New York and London: a tale of two cities in construction hyperdrive
Jon White, UK managing director of Turner & Townsend, looks behind the figures in its recent International Construction Market Survey, and at possible consequences in the London market.
This month Turner & Townsend’s International Construction Market Survey confirmed what many of us had suspected – construction costs in London are now among the highest in the world.
In fact at £2,283 per sq m, London’s average construction cost is second only to New York’s, which, at £2,372 per sq m, is the world’s highest.
The global research, which analysed input costs – such as labour and materials – and charted the average outturn cost per sq m for both commercial and residential projects, also found that overall costs in both London and New York are rising at 5% a year.
Unsurprisingly, London’s costs, and the rate at which they are rising, outstrip those in the rest of the UK. But in many ways it’s the comparison the report makes between London and New York that’s most instructive.
Both cities are enjoying similar property booms. £70bn is forecast to be spent on construction in New York during the next three years, compared to £62bn in London.
Both cities have powerful financial sectors and are seeing steady price inflation amid intense development in both commercial and residential property.
But London’s construction managers enjoy a huge labour cost advantage over their American counterparts. New York’s construction workers earn an average of £53 per hour, compared to the £32 earned by builders in London.
So it’s striking that despite having a workforce nearly 70% cheaper than New York’s, London’s overall cost of construction is just 4% lower.
Why London’s labour cost advantage isn’t more decisive
While London’s construction sector labour costs are the highest in the UK, and high by global standards, they are substantially lower than those in New York.
The research found that a “ready supply” of construction workers from other EU countries has helped to limit wage increases in the capital.
By contrast it concluded that in New York labour is heavily unionised on large projects, with trade unions currently enjoying a resurgence of strength given the volume of work.
Despite its high cost, New York’s labour force is highly productive – weekend working is commonplace and contractors have a more efficient approach to logistics.
So while it is more expensive than London’s workforce, New York’s labour force is more productive.
Labour costs account for around 40% of overall construction costs in London, so while wages are an important element, London’s overall construction costs are being driven up by a matrix of different factors – from raw materials to the cost of getting equipment onto sites with restricted access.
The risks of overstretch
With the capital’s new-build housing sector – and particularly the high-end residential market – seeing extraordinary rates of growth, demand is outstripping supply in several areas.

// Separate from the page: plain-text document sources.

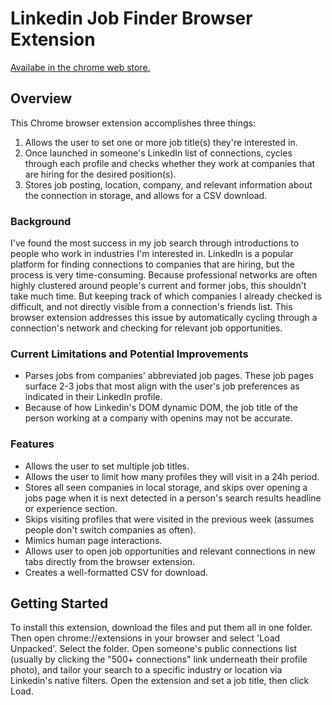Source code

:# Linkedin Job Finder Browser Extension
[Availabe in the chrome web store.](https://chromewebstore.google.com/detail/innetwork-job-finder/ipclfaglfigdjcfpnhpafgegpghigcog?hl=en&authuser=0)

## Overview

This Chrome browser extension accomplishes three things: 
1. Allows the user to set one or more job title(s) they're interested in.
2. Once launched in someone's LinkedIn list of connections, cycles through each profile and checks whether they work at companies that are hiring for the desired position(s).
3. Stores job posting, location, company, and relevant information about the connection in storage, and allows for a CSV download.

### Background
I've found the most success in my job search through introductions to people who work in industries I'm interested in. 
LinkedIn is a popular platform for finding connections to companies that are hiring, but the process is very time-consuming. Because professional networks are often highly clustered around people's current and former jobs, this shouldn't take much time. But keeping track of which companies I already checked is difficult, and not directly visible from a connection's friends list. This browser extension addresses this issue by automatically cycling through a connection's network and checking for relevant job opportunities.

### Current Limitations and Potential Improvements
* Parses jobs from companies' abbreviated job pages. These job pages surface 2-3 jobs that most align with the user's job preferences as indicated in their LinkedIn profile.
* Because of how Linkedin's DOM dynamic DOM, the job title of the person working at a company with openins may not be accurate.

### Features
* Allows the user to set multiple job titles.
* Allows the user to limit how many profiles they will visit in a 24h period.
* Stores all seen companies in local storage, and skips over opening a jobs page when it is next detected in a person's search results headline or experience section.
* Skips visiting profiles that were visited in the previous week (assumes people don't switch companies as often).
* Mimics human page interactions.
* Allows user to open job opportunities and relevant connections in new tabs directly from the browser extension.
* Creates a well-formatted CSV for download.

## Getting Started
To install this extension, download the files and put them all in one folder. Then open chrome://extensions in your browser and select 'Load Unpacked'. Select the folder.
Open someone's public connections list (usually by clicking the "500+ connections" link underneath their profile photo), and tailor your search to a specific industry or location via Linkedin's native filters. Open the extension and set a job title, then click Load.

As a result, contractors are being very selective about the projects they take on, and tender pricing has become volatile.
Most Tier 1 contractors are now declining single-stage projects to minimise tender costs and risk. Even on two-stage projects, clients and project managers need to engage with the supply chain early to explore their interest, and demonstrate that projects have been de-risked.

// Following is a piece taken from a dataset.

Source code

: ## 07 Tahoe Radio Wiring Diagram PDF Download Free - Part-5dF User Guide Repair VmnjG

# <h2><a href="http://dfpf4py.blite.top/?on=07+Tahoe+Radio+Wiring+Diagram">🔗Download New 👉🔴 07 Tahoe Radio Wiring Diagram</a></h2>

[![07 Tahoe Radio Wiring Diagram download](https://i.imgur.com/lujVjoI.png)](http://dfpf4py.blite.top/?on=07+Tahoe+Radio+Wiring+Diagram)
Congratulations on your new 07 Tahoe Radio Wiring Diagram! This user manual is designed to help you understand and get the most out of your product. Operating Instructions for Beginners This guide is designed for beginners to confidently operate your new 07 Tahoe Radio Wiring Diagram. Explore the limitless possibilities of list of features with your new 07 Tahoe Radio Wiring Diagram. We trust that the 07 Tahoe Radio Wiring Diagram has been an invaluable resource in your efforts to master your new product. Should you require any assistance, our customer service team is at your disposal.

Many contractors are experiencing skills shortages as they seek to ramp up capability quickly to meet surging demand.
All of this is stretching the supply chain, which ultimately won’t just lead to rising prices – there’s a danger it could also cause quality issues and missed deadlines.
This is why it has become critical for developers to mitigate these risks by seeking early advice on market appetite, and the most suitable contract terms and conditions to use when procuring.
As a result project managers are set to be more in demand, and under greater scrutiny than ever.